*** Data excerpts Section Begins ***
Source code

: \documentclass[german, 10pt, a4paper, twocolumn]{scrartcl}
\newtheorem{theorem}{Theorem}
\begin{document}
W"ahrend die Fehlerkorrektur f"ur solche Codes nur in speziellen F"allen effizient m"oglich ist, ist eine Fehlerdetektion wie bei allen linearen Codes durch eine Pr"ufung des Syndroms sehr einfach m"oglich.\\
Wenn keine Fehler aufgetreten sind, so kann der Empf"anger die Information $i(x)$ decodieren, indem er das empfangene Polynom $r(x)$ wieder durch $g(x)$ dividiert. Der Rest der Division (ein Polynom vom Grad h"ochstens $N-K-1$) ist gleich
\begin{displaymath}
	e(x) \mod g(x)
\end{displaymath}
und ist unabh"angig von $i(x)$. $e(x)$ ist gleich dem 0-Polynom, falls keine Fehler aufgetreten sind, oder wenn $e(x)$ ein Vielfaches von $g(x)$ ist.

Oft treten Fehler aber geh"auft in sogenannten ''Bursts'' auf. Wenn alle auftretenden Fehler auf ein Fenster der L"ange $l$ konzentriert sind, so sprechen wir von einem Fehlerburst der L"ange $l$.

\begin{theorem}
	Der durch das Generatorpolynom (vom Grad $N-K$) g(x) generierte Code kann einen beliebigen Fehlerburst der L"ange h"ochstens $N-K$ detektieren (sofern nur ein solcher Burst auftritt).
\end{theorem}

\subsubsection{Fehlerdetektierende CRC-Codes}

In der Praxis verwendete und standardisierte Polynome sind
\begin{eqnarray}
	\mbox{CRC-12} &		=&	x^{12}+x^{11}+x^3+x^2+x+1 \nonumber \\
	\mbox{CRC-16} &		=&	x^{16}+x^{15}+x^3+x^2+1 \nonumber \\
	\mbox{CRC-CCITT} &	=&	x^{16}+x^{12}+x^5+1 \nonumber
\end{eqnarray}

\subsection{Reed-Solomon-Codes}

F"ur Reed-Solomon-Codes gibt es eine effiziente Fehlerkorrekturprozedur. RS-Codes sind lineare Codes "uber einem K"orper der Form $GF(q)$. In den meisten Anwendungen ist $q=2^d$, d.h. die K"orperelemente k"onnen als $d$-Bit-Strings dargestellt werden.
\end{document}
*** Data excerpts Section Ends ***
Filter the entries down to the lines that include the string "mbox".

	\mbox{CRC-12} &		=&	x^{12}+x^{11}+x^3+x^2+x+1 \nonumber \\
	\mbox{CRC-16} &		=&	x^{16}+x^{15}+x^3+x^2+1 \nonumber \\
	\mbox{CRC-CCITT} &	=&	x^{16}+x^{12}+x^5+1 \nonumber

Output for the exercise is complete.